Kaution ein notwendiges Übel?

Ob es das Häuschen im Grünen mit Carport und Gartenanteil, oder aber die kleine Studentenwohnung sein soll, wenn heutzutage eine Immobilie angemietet werden soll, steht überall zunächst mal die Frage nach der Provision und Kautionshöhe im Vordergrund.

Kautionsbürgschaft

In Zeiten schlechter Zahlungsmoral, nicht nur bei den braven Bürgern, (sondern auch bei der öffentlichen Hand), ist es schon nahezu unerlässlich sich mit diesen Begrifflichkeiten auseinander zu setzen. Meist wird von Maklern eine Provision von 3 – 4 % zuzüglich der gesetzlichen Mehrwertsteuer bei der Anmietung einer Immobilie erhoben. Die Mietkaution hinkt da keinesfalls, was die Höhe der Summe welche insgesamt aufzubringen ist, hinterher. Meist wird die 2 – 3 fache Miete als Kautionshöhe angesetzt und muss spätestens bei Mietbeginn an den Vermieter oder Makler geflossen sein! Das kann selbstverständlich schon mal, zusammen mit der Maklergebühr ein gehöriges Loch in die Haushaltskasse reißen. Nicht immer steht das Geld auf dem Girokonto oder dem Sparbuch abrufbereit zur Verfügung und somit ist oftmals guter Rat teuer. Oftmals kann in der Verwandtschaft ausgeholfen werden, die Oma hat ja auch vielleicht noch ein Sparguthaben welches man anzapfen kann, oder aber Freunde können aushelfen.

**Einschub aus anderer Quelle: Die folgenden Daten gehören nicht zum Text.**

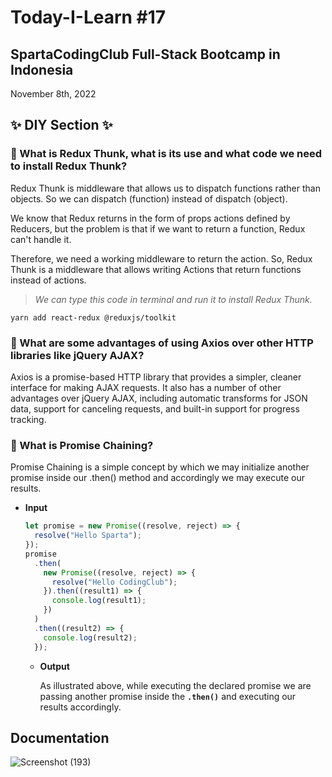 # Today-I-Learn #17
## SpartaCodingClub Full-Stack Bootcamp in Indonesia
November 8th, 2022

## ✨ DIY Section ✨

### 🔑 What is Redux Thunk, what is its use and what code we need to install Redux Thunk?
  
   Redux Thunk is middleware that allows us to dispatch functions rather than objects. 
   So we can dispatch (function) instead of dispatch (object). 
  
   We know that Redux returns in the form of props actions defined by Reducers, 
   but the problem is that if we want to return a function, Redux can't handle it.
  
   Therefore, we need a working middleware to return the action. So, Redux Thunk 
   is a middleware that allows writing Actions that return functions instead of actions.
  
   > *We can type this code in terminal and run it to install Redux Thunk.*

    yarn add react-redux @reduxjs/toolkit

### 🔑 What are some advantages of using Axios over other HTTP libraries like jQuery AJAX?
   
   Axios is a promise-based HTTP library that provides a simpler, cleaner interface for making AJAX requests. 
   It also has a number of other advantages over jQuery AJAX, including automatic transforms for JSON data, 
   support for canceling requests, and built-in support for progress tracking.
   
### 🔑 What is Promise Chaining?

  Promise Chaining is a simple concept by which we may initialize another promise inside our .then() 
  method and accordingly we may execute our results.

  - **Input**
    
    ```jsx
    let promise = new Promise((resolve, reject) => {
      resolve("Hello Sparta");
    });
    promise
      .then(
        new Promise((resolve, reject) => {
          resolve("Hello CodingClub");
        }).then((result1) => {
          console.log(result1);
        })
      )
      .then((result2) => {
        console.log(result2);
      });
    ```
    
    - **Output**
    
      As illustrated above, while executing the declared promise we are passing another promise inside the **`.then()`** 
      and executing our results accordingly.

## Documentation

![Screenshot (193)](https://user-images.githubusercontent.com/62550785/200634843-cd99d121-6a19-4c74-b625-0dbda73e7359.png)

Wenn diese Möglichkeiten jedoch schon ausgeschöpft, oder ganz einfach nicht verfügbar sind, dann gibt es, um den Immobilientraum doch noch zu realisieren immer noch den Weg über die Mietkaution. Zahlreiche Banken, Bausparkassen und Versicherungen bieten eine sogennannte Kautionsbürgschaft an, welche über die Entrichtung eines überschaubaren jährlichen Beitrages in Anspruch genommen werden können. Allerdings ist hier unbedingt zu beachten, dass diese Unternehmen eine Bonitätsauskunft einholen werden, und hier sollte also die Schufa-Auskunft des Beantragenden zumindest im grün-orangefarbenen Bereich liegen. Vollstreckungstitel, Abgabe der eideststattlichen Versicherung und ähnliche Grausamkeiten sind das ultimative Aus für eine Anfrage dieser Art. Zusammenfassend ist also zu sagen, dass die Kaution grundsätzlich in die Budgetplanung eingeplant werden muss. .

Schutz für Vermieter

Immerhin ist der Sinn einer solchen Sicherheitsleistung das berechtigte Interesse des Vermieters im Falle von Mietnomadentum, oder aber bei Beschädigung der Mietsache, der Carport sollte also nicht gerade in Ermangelung sonstigen Heizmaterials im Kaminofen verfeuert werden, auf die Kaution zurück zu greifen und somit seinen ihm zustehenden Mietertrag zu sichern.